**Supplied information**:

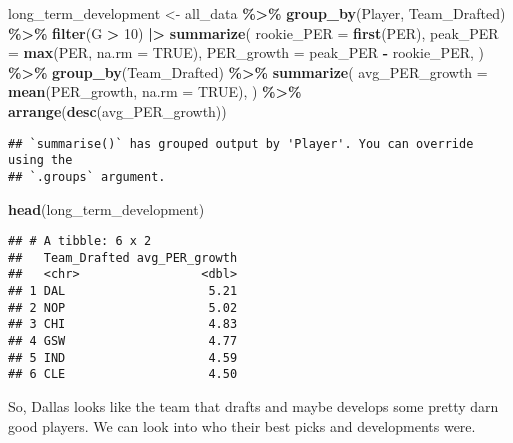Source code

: \documentclass[
]{article}
\newenvironment{Shaded}{\begin{snugshade}}{\end{snugshade}}
\newcommand{\AttributeTok}[1]{\textcolor[rgb]{0.13,0.29,0.53}{#1}}
\newcommand{\ConstantTok}[1]{\textcolor[rgb]{0.56,0.35,0.01}{#1}}
\newcommand{\DecValTok}[1]{\textcolor[rgb]{0.00,0.00,0.81}{#1}}
\newcommand{\FunctionTok}[1]{\textcolor[rgb]{0.13,0.29,0.53}{\textbf{#1}}}
\newcommand{\NormalTok}[1]{#1}
\newcommand{\OtherTok}[1]{\textcolor[rgb]{0.56,0.35,0.01}{#1}}
\newcommand{\SpecialCharTok}[1]{\textcolor[rgb]{0.81,0.36,0.00}{\textbf{#1}}}
\begin{document}
\begin{Shaded}
\begin{Highlighting}[]
\NormalTok{long\_term\_development }\OtherTok{\textless{}{-}}\NormalTok{ all\_data }\SpecialCharTok{\%\textgreater{}\%}
  \FunctionTok{group\_by}\NormalTok{(Player, Team\_Drafted) }\SpecialCharTok{\%\textgreater{}\%} \FunctionTok{filter}\NormalTok{(G }\SpecialCharTok{\textgreater{}} \DecValTok{10}\NormalTok{) }\SpecialCharTok{|\textgreater{}}
  \FunctionTok{summarize}\NormalTok{(}
    \AttributeTok{rookie\_PER =} \FunctionTok{first}\NormalTok{(PER),}
    \AttributeTok{peak\_PER =} \FunctionTok{max}\NormalTok{(PER, }\AttributeTok{na.rm =} \ConstantTok{TRUE}\NormalTok{),}
    \AttributeTok{PER\_growth =}\NormalTok{ peak\_PER }\SpecialCharTok{{-}}\NormalTok{ rookie\_PER,}
\NormalTok{  ) }\SpecialCharTok{\%\textgreater{}\%}
  \FunctionTok{group\_by}\NormalTok{(Team\_Drafted) }\SpecialCharTok{\%\textgreater{}\%}
  \FunctionTok{summarize}\NormalTok{(}
    \AttributeTok{avg\_PER\_growth =} \FunctionTok{mean}\NormalTok{(PER\_growth, }\AttributeTok{na.rm =} \ConstantTok{TRUE}\NormalTok{),}
\NormalTok{  ) }\SpecialCharTok{\%\textgreater{}\%}
  \FunctionTok{arrange}\NormalTok{(}\FunctionTok{desc}\NormalTok{(avg\_PER\_growth))}
\end{Highlighting}
\end{Shaded}

\begin{verbatim}
## `summarise()` has grouped output by 'Player'. You can override using the
## `.groups` argument.
\end{verbatim}

\begin{Shaded}
\begin{Highlighting}[]
\FunctionTok{head}\NormalTok{(long\_term\_development)}
\end{Highlighting}
\end{Shaded}

\begin{verbatim}
## # A tibble: 6 x 2
##   Team_Drafted avg_PER_growth
##   <chr>                 <dbl>
## 1 DAL                    5.21
## 2 NOP                    5.02
## 3 CHI                    4.83
## 4 GSW                    4.77
## 5 IND                    4.59
## 6 CLE                    4.50
\end{verbatim}

So, Dallas looks like the team that drafts and maybe develops some
pretty darn good players. We can look into who their best picks and
developments were.
\end{document}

**Requirement**: Where in the records does the string "textcolor" appear? Copy every line that has it.

**Answer**:
\newcommand{\AttributeTok}[1]{\textcolor[rgb]{0.13,0.29,0.53}{#1}}
\newcommand{\ConstantTok}[1]{\textcolor[rgb]{0.56,0.35,0.01}{#1}}
\newcommand{\DecValTok}[1]{\textcolor[rgb]{0.00,0.00,0.81}{#1}}
\newcommand{\FunctionTok}[1]{\textcolor[rgb]{0.13,0.29,0.53}{\textbf{#1}}}
\newcommand{\OtherTok}[1]{\textcolor[rgb]{0.56,0.35,0.01}{#1}}
\newcommand{\SpecialCharTok}[1]{\textcolor[rgb]{0.81,0.36,0.00}{\textbf{#1}}}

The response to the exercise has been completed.